- Problem -
Please give an exact copy of every line from the one holding "## هوش و الگوها" through the final line of the records below.

Collected data:
- - - -

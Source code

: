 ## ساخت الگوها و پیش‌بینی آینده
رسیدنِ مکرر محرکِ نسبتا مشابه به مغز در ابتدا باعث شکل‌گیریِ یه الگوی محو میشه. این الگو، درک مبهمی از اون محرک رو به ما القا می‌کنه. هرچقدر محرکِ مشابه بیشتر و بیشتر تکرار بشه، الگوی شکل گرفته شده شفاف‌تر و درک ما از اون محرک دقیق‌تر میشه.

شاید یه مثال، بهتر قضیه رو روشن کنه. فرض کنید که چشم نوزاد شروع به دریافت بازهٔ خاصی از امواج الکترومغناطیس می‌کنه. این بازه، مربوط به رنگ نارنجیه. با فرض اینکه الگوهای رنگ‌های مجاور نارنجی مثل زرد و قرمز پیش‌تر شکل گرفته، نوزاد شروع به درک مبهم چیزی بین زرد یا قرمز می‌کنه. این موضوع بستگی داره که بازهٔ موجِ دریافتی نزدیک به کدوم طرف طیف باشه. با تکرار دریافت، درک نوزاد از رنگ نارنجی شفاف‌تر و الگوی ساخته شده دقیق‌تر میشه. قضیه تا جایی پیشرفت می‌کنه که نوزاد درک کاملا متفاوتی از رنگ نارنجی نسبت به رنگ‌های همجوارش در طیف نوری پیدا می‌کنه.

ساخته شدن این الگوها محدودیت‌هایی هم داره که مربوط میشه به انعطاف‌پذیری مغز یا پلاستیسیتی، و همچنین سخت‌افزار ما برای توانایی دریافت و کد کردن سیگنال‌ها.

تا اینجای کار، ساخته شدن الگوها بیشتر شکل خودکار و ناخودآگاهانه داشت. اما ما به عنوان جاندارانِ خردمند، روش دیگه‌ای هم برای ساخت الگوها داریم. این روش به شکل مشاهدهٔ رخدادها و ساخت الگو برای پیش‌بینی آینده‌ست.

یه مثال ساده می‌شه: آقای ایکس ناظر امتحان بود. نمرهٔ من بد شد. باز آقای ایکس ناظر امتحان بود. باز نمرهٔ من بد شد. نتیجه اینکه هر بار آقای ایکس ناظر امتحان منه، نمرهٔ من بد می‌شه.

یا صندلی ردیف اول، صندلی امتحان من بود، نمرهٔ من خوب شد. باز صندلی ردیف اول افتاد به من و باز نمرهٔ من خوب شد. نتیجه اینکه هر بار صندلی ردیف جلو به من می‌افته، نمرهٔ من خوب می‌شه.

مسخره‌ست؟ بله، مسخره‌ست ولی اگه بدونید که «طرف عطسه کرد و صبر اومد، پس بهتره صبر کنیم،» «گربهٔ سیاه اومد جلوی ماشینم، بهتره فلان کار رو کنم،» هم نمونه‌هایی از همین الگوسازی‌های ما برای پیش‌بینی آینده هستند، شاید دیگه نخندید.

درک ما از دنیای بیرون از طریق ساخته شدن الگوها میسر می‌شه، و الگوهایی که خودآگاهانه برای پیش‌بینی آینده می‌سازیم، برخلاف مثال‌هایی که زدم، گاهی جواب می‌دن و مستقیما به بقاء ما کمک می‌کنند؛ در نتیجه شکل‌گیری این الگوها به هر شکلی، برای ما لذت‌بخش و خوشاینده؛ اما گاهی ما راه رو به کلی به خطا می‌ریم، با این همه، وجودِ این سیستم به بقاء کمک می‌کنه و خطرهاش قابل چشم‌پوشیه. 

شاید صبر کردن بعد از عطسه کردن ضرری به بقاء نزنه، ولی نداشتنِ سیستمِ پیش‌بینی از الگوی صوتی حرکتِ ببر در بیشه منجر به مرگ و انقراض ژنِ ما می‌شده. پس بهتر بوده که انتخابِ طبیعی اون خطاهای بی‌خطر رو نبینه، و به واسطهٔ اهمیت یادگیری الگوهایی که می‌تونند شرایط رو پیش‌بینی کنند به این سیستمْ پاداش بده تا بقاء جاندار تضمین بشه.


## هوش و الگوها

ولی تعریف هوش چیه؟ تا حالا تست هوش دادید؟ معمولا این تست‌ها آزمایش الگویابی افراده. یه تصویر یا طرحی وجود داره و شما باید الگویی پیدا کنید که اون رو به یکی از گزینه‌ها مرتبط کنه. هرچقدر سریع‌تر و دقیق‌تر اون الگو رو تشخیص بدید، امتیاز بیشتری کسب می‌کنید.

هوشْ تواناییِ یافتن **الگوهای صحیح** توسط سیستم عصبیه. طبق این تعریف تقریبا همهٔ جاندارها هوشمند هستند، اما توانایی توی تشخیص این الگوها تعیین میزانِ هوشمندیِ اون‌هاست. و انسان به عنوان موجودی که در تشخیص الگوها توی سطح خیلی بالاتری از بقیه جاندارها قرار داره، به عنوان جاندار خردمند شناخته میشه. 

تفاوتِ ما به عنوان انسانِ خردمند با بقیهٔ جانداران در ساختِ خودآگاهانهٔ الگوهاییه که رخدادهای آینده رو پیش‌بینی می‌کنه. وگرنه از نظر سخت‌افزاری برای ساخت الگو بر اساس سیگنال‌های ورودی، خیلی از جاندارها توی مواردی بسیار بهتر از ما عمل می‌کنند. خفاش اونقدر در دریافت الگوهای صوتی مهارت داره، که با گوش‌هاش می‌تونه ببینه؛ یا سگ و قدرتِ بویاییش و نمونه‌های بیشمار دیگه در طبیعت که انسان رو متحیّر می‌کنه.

- - - -

- Solution -
## هوش و الگوها

ولی تعریف هوش چیه؟ تا حالا تست هوش دادید؟ معمولا این تست‌ها آزمایش الگویابی افراده. یه تصویر یا طرحی وجود داره و شما باید الگویی پیدا کنید که اون رو به یکی از گزینه‌ها مرتبط کنه. هرچقدر سریع‌تر و دقیق‌تر اون الگو رو تشخیص بدید، امتیاز بیشتری کسب می‌کنید.

هوشْ تواناییِ یافتن **الگوهای صحیح** توسط سیستم عصبیه. طبق این تعریف تقریبا همهٔ جاندارها هوشمند هستند، اما توانایی توی تشخیص این الگوها تعیین میزانِ هوشمندیِ اون‌هاست. و انسان به عنوان موجودی که در تشخیص الگوها توی سطح خیلی بالاتری از بقیه جاندارها قرار داره، به عنوان جاندار خردمند شناخته میشه. 

تفاوتِ ما به عنوان انسانِ خردمند با بقیهٔ جانداران در ساختِ خودآگاهانهٔ الگوهاییه که رخدادهای آینده رو پیش‌بینی می‌کنه. وگرنه از نظر سخت‌افزاری برای ساخت الگو بر اساس سیگنال‌های ورودی، خیلی از جاندارها توی مواردی بسیار بهتر از ما عمل می‌کنند. خفاش اونقدر در دریافت الگوهای صوتی مهارت داره، که با گوش‌هاش می‌تونه ببینه؛ یا سگ و قدرتِ بویاییش و نمونه‌های بیشمار دیگه در طبیعت که انسان رو متحیّر می‌کنه.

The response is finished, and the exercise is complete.